Segment Open
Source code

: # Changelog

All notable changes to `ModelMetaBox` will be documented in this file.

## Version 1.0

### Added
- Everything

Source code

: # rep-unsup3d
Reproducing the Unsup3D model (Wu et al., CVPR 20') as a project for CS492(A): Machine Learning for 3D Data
Segment Closed
PROBLEM STATEMENT: From the first line to the last, transcribe the data exactly.

ANSWER TO THIS PROBLEM:
Source code

: # Changelog

All notable changes to `ModelMetaBox` will be documented in this file.

## Version 1.0

### Added
- Everything

Source code

: # rep-unsup3d
Reproducing the Unsup3D model (Wu et al., CVPR 20') as a project for CS492(A): Machine Learning for 3D Data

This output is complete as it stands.